[TASK INPUTS]

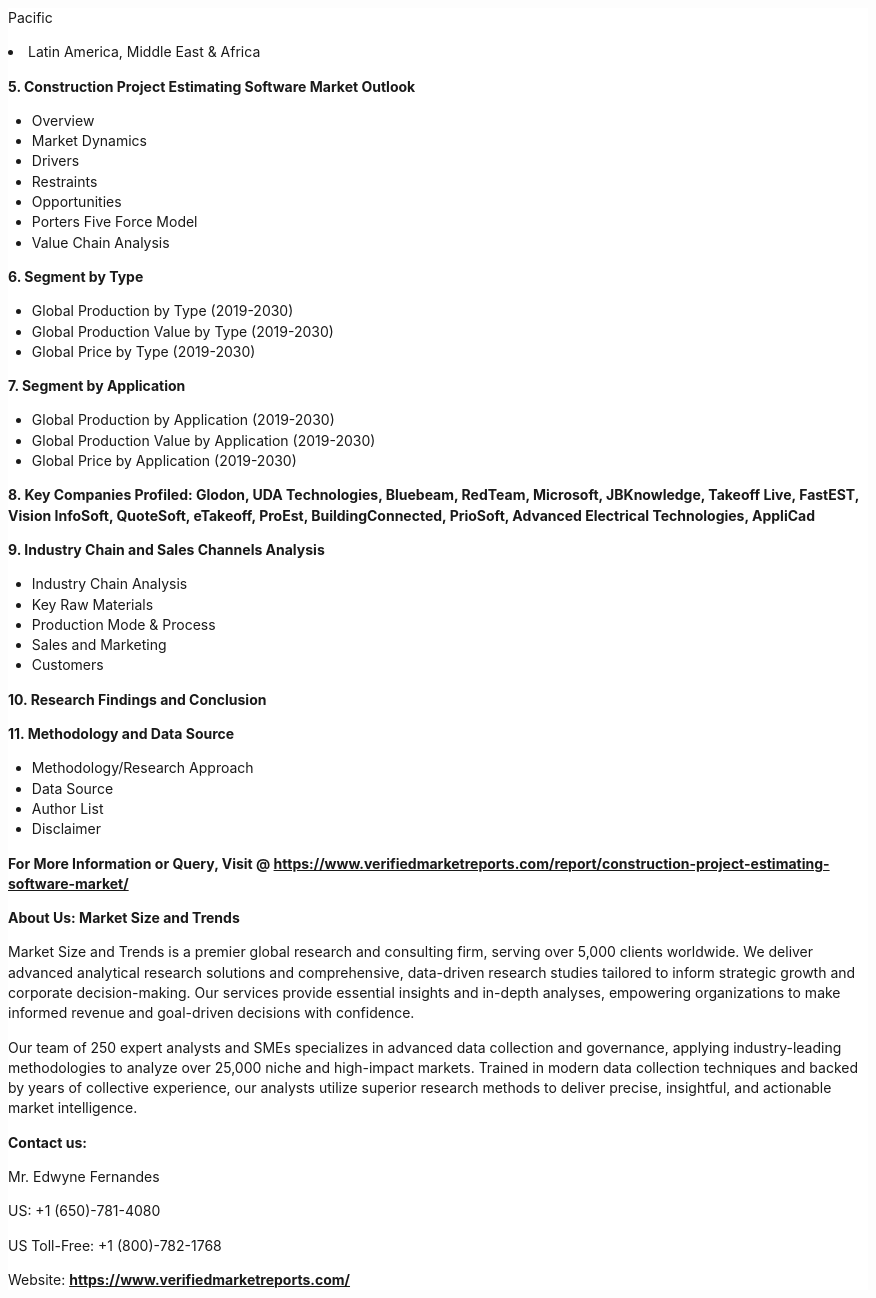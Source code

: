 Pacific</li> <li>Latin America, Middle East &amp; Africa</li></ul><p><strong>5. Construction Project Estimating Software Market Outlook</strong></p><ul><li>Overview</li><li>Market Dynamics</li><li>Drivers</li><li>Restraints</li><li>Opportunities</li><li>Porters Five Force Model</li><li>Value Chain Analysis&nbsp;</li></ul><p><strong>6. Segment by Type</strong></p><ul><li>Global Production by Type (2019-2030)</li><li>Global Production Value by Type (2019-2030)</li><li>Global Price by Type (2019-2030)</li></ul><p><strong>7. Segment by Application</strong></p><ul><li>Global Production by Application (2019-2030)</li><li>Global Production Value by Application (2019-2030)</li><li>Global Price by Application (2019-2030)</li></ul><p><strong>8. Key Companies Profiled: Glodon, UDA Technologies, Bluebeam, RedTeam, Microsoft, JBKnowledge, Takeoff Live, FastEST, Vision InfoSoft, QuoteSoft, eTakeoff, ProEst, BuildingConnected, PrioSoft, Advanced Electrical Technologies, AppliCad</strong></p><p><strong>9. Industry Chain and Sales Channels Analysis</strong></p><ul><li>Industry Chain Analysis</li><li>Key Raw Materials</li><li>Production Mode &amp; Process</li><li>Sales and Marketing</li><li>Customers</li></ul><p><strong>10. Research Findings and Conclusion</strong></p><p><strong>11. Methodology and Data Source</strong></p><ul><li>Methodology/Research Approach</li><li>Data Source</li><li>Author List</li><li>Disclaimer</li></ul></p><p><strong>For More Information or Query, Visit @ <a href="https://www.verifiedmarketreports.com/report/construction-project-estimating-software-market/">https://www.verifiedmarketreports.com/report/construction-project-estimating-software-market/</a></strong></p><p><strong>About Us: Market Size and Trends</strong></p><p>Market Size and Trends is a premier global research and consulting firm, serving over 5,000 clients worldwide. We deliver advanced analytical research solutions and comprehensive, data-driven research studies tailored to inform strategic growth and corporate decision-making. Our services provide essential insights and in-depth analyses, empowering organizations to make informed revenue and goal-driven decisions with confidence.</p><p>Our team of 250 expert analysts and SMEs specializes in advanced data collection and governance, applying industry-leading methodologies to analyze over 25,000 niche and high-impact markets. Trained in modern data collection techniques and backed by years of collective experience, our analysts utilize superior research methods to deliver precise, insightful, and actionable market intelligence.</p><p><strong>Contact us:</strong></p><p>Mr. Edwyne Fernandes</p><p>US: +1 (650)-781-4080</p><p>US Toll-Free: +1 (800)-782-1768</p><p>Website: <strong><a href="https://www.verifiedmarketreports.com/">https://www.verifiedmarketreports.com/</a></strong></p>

---

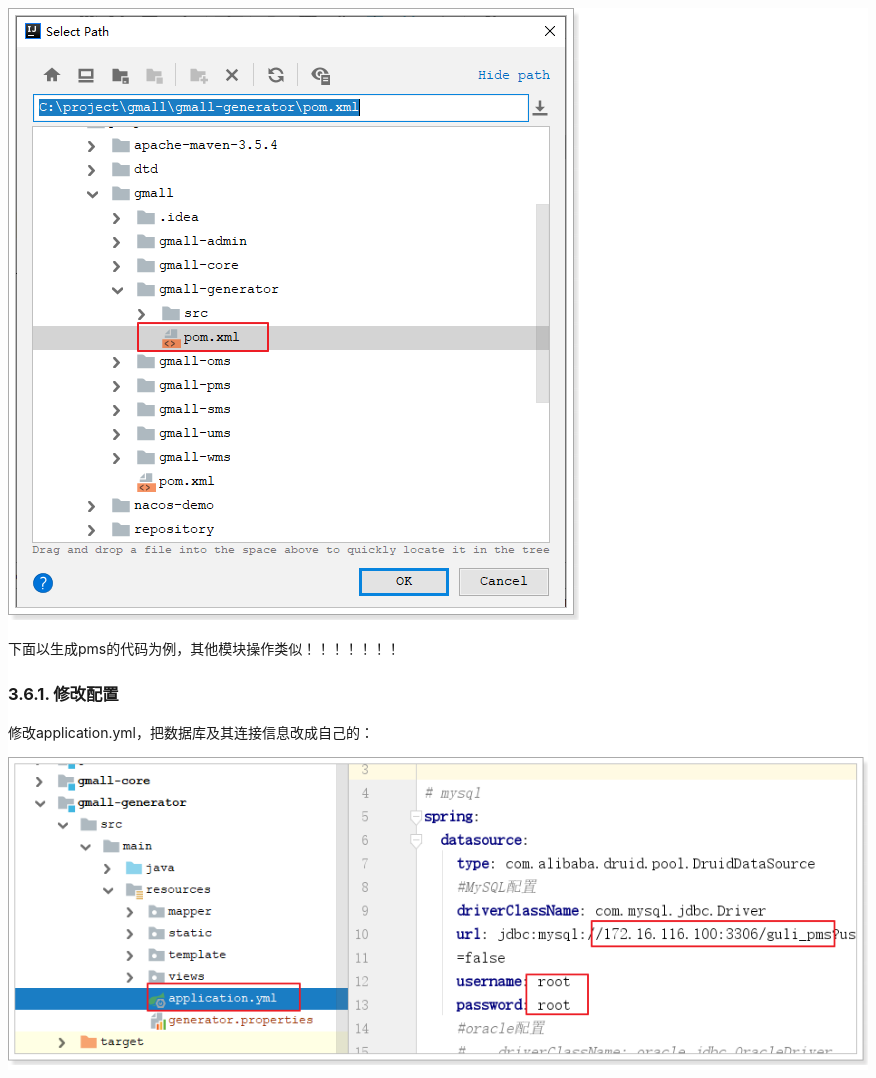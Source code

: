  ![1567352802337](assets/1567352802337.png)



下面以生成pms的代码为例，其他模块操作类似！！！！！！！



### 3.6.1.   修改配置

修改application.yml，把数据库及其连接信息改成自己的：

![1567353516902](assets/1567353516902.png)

==

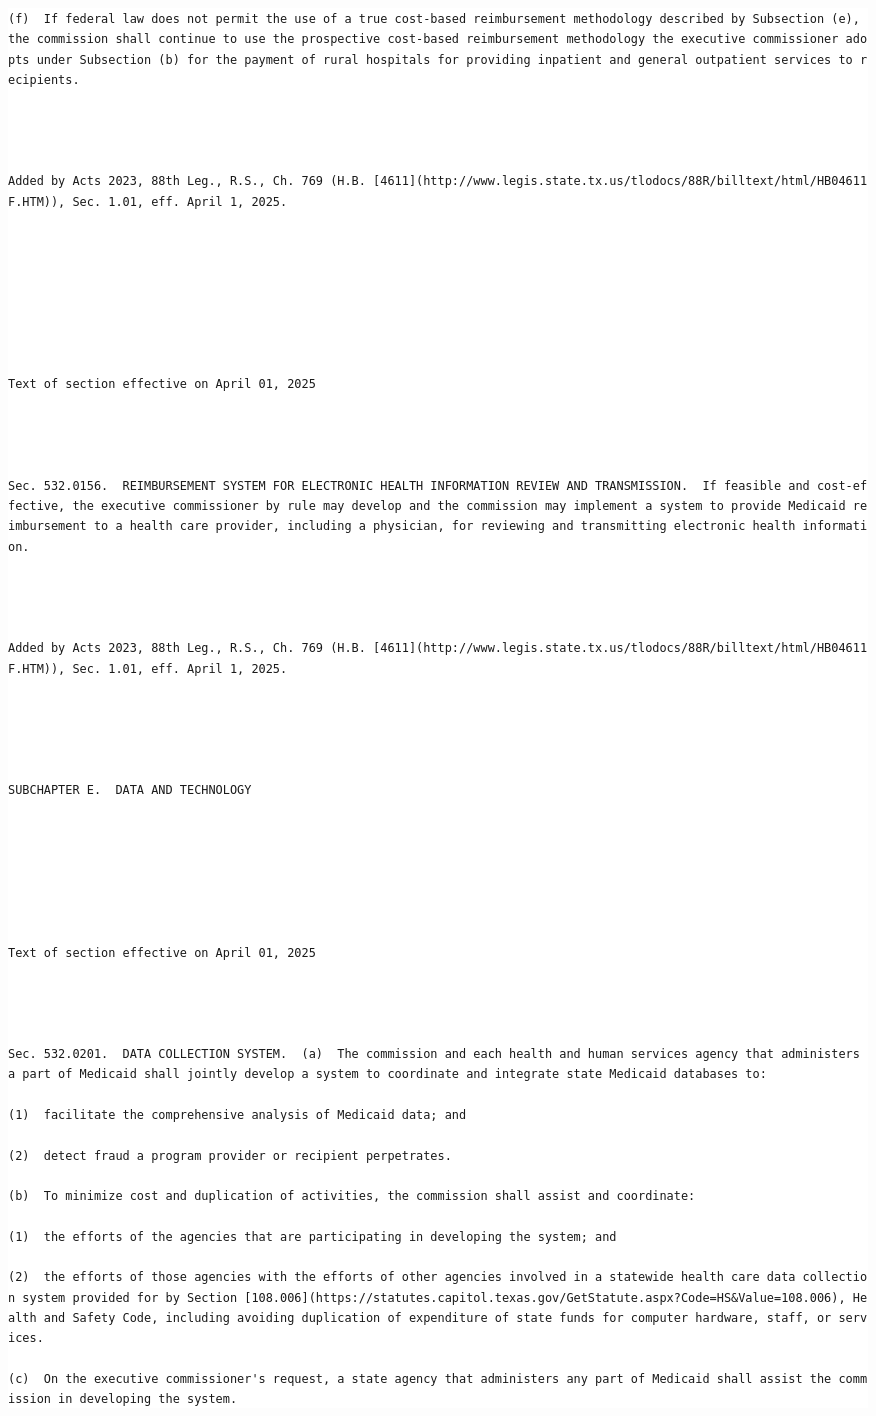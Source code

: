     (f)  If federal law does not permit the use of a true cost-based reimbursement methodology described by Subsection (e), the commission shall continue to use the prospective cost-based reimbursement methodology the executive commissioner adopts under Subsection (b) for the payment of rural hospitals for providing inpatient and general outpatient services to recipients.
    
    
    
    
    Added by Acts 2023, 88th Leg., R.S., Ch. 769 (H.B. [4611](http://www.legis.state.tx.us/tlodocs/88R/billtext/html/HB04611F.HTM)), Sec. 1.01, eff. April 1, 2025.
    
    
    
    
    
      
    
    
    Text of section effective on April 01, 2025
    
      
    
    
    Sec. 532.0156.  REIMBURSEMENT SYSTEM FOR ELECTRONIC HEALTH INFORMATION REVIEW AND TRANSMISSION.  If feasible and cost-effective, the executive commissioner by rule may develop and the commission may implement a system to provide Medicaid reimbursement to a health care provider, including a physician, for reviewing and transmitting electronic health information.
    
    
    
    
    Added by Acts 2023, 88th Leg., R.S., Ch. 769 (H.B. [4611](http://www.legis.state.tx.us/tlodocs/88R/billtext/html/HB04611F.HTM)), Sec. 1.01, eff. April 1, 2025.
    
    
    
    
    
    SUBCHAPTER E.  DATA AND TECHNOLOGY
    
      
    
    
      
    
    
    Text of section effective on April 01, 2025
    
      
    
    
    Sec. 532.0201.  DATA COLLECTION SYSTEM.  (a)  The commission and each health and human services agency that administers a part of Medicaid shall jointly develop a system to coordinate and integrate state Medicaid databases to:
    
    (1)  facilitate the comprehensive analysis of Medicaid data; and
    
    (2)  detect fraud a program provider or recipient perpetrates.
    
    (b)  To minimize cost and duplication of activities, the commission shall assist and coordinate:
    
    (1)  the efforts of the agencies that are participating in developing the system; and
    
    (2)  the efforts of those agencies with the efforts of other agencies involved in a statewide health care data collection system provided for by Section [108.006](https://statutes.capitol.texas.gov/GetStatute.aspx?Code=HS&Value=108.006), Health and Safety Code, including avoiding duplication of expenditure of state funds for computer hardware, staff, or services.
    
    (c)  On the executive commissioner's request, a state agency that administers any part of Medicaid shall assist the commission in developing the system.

[WORK TO COMPLETE] Within the data above, the span starting at the line containing "or recipient perpetrates." and ending at the line containing "developing the system." is to be retyped exactly, with no other lines.

[RESPONSE TO THE EXERCISE]
    (2)  detect fraud a program provider or recipient perpetrates.
    
    (b)  To minimize cost and duplication of activities, the commission shall assist and coordinate:
    
    (1)  the efforts of the agencies that are participating in developing the system; and
    
    (2)  the efforts of those agencies with the efforts of other agencies involved in a statewide health care data collection system provided for by Section [108.006](https://statutes.capitol.texas.gov/GetStatute.aspx?Code=HS&Value=108.006), Health and Safety Code, including avoiding duplication of expenditure of state funds for computer hardware, staff, or services.
    
    (c)  On the executive commissioner's request, a state agency that administers any part of Medicaid shall assist the commission in developing the system.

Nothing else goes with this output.